MASEGEHAN, REFLEKSI SAINS TRADISIONAL BALI
#Refpleksi
#Sains
#Tradisional

MASEGEHAN, REFLEKSI SAINS TRADISIONAL BALI. Barangkali sering kita melihat bahwa keluarga-keluarga Hindu di Bali menghaturkan ‘sesuatu’ sebelum mereka makan serta memulai aktivitas lainnya. Kegiatan yang kelihatannya sederhana, mempersembahkan sejumput nasi yang baru selesai dimasak, berisi lauk-pauk serta sayuran yang dimasak, memiliki esensi mendalam bahwa sebelum makan kita harus menghaturkan terlebih dahulu kepada-NYA Sang pencipta, pemilik, dan penguasa segala yang ada.
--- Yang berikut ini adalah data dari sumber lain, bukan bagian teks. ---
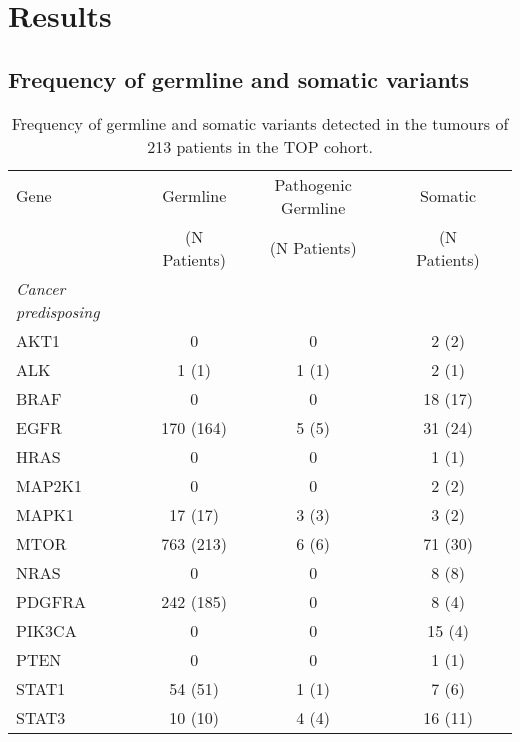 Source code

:
\chapter{Results}
\label{ch:Results}

\section{Frequency of germline and somatic variants}
\label{sec:Frequencyofgermlineandsomaticvariants}

\begin{table}[htb]
\caption{Frequency of germline and somatic variants detected in the tumours of 213 patients in the TOP cohort.}\label{metrics}
\centering
\begin{tabular}{lcclcl}
        \hline
        Gene & Germline & Pathogenic Germline && Somatic \\
				 & (N Patients) & (N Patients) && (N Patients) \\
				\hline
				\multicolumn{1}{l}{\textit{Cancer predisposing}}
				&
				\multicolumn{2}{l}{ }
				&&
				\multicolumn{1}{l}{} \\
				\hline
				AKT1 & 0 & 0 && 2 (2) \\
				\arrayrulecolor{evagrey}\hline
				ALK & 1 (1) & 1 (1) && 2 (1) \\
				\hline
				BRAF & 0 & 0 && 18 (17) \\
				\hline
				EGFR & 170 (164) & 5 (5) && 31 (24) \\
				\hline
				HRAS & 0 & 0 && 1 (1) \\
				\hline
				MAP2K1 & 0 & 0 && 2 (2) \\
				\hline
				MAPK1 & 17 (17) & 3 (3) && 3 (2) \\
				\hline
				MTOR & 763 (213) & 6 (6) && 71 (30) \\
				\hline
				NRAS & 0 & 0 && 8 (8) \\
				\hline
				PDGFRA & 242 (185) & 0 && 8 (4) \\
				\hline
				PIK3CA & 0 & 0 && 15 (4) \\
				\hline
				PTEN & 0 & 0 && 1 (1) \\
				\hline
				STAT1 & 54 (51) & 1 (1) && 7 (6) \\
				\hline
				STAT3 & 10 (10) & 4 (4) && 16 (11) \\

\end{tabular}
\end{table}
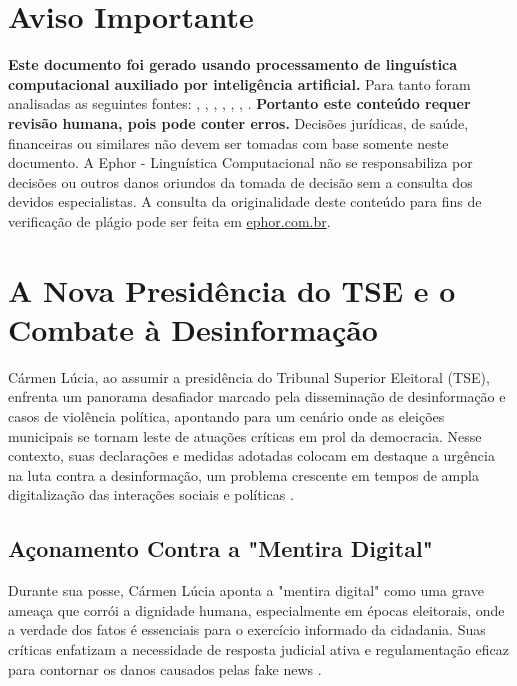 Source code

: \documentclass[
   article,       
   12pt,          
   oneside,       
   a4paper,       
   english,       
   brazil,        
   sumario=tradicional
   ]{abntex2}
\begin{document}
\frenchspacing 
\maketitle

\textual
\section{Aviso Importante}
\textbf{Este documento foi gerado usando processamento de linguística computacional auxiliado por inteligência artificial.} Para tanto foram analisadas as seguintes fontes:  \cite{As_duas_preocupacoes_que_rondam_Carmen_Lucia_}, \cite{Carmen_Lucia_tem_de_afastar_TSE_da_polarizaca}, \cite{Carmen_Lucia_toma_posse_na_presidencia_do_TSE}, \cite{Contra_o_virus_da_mentira_ha_o_remedio_da_inf}, \cite{Mendonca_e_o_unico_ministro_do_STF_a_faltar_a}, \cite{Pacheco_participa_da_posse_na_Carmen_Lucia_na}, \cite{Quem_centraliza_poderes_em_uma_pessoa_chamase}.
\textbf{Portanto este conteúdo requer revisão humana, pois pode conter erros.} Decisões jurídicas, de saúde, financeiras ou similares não devem ser tomadas com base somente neste documento. A Ephor - Linguística Computacional não se responsabiliza por decisões ou outros danos oriundos da tomada de decisão sem a consulta dos devidos especialistas.
A consulta da originalidade deste conteúdo para fins de verificação de plágio pode ser feita em \href{http://www.ephor.com.br}{ephor.com.br}.

\section{A Nova Presidência do TSE e o Combate à Desinformação}
Cármen Lúcia, ao assumir a presidência do Tribunal Superior Eleitoral (TSE), enfrenta um panorama desafiador marcado pela disseminação de desinformação e casos de violência política, apontando para um cenário onde as eleições municipais se tornam leste de atuações críticas em prol da democracia. Nesse contexto, suas declarações e medidas adotadas colocam em destaque a urgência na luta contra a desinformação, um problema crescente em tempos de ampla digitalização das interações sociais e políticas \cite{Carmen_Lucia_toma_posse_na_presidencia_do_TSE}.

\subsection{Açonamento Contra a "Mentira Digital"}
Durante sua posse, Cármen Lúcia aponta a "mentira digital" como uma grave ameaça que corrói a dignidade humana, especialmente em épocas eleitorais, onde a verdade dos fatos é essenciais para o exercício informado da cidadania. Suas críticas enfatizam a necessidade de resposta judicial ativa e regulamentação eficaz para contornar os danos causados pelas fake news \cite{Contra_o_virus_da_mentira_ha_o_remedio_da_inf}.
\end{document}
Sebab jika tidak mempersembahkannya, maka kita dianggap sebagai pencuri. Disamping itu, mempersembahkan sesuatu kepada-Nya sebelum dimakan dan melakukan aktivitas juga sebuah laku bhakti, berserah, dan mengakui akan eksistensi yang lebih besar dari eksistensi manusia. Disamping itu, sodaan juga sebagai bentuk berterima kasih kepada ibu (Pertiwi). Tidak hanya berhenti sampai disana, umat Hindu di Bali juga menghaturkan sesajen dan segehan pada kurun waktu tertentu, berdasarkan perhitungan siklus kewaktuan. Perhitungan waktu itu misalnya: tiga harian dikenal dengan Pasah, Beteng, dan Kajeng. Perhitungan lima harian, misalnya umanis, paing, pon, wage, dan kliwon. Ada lagi waktu lima belas harian, kajeng kliwon, purnama-tilem, dan siklus waktu satu tahun dan seterusnya. Pada setiap peralihan itu acapkali umat Hindu melaksanakan ritus, dengan mempersembahkan sesajen dan laku yang berkaitan dengan itu. Inilah kosmos kewaktuan yang dipedomani orang Hindu di Bali pada khususnya dan umat Hindu di Indonesia pada umumnya. Atas dasar kosmos kewaktuan, orang Hindu masegehan, mecaru, melaksanakan upacara tawur tidak pada sembarang waktu. Masegehan sehari-hari, masegehan dalam perhitungan lima harian, lima belas harian, setahun sekali dan seterusnya.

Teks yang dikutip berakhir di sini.